About this exercise.
Below is a set of records, and all of them should be retyped exactly, minus the pictures.
====== Entries supplied ======
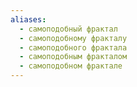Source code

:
 ```yaml
---
aliases:
  - самоподобный фрактал
  - самоподобному фракталу
  - самоподобного фрактала
  - самоподобным фракталом
  - самоподобном фрактале
---
```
======
Exercise response.
Source code

:
 ```yaml
---
aliases:
  - самоподобный фрактал
  - самоподобному фракталу
  - самоподобного фрактала
  - самоподобным фракталом
  - самоподобном фрактале
---
```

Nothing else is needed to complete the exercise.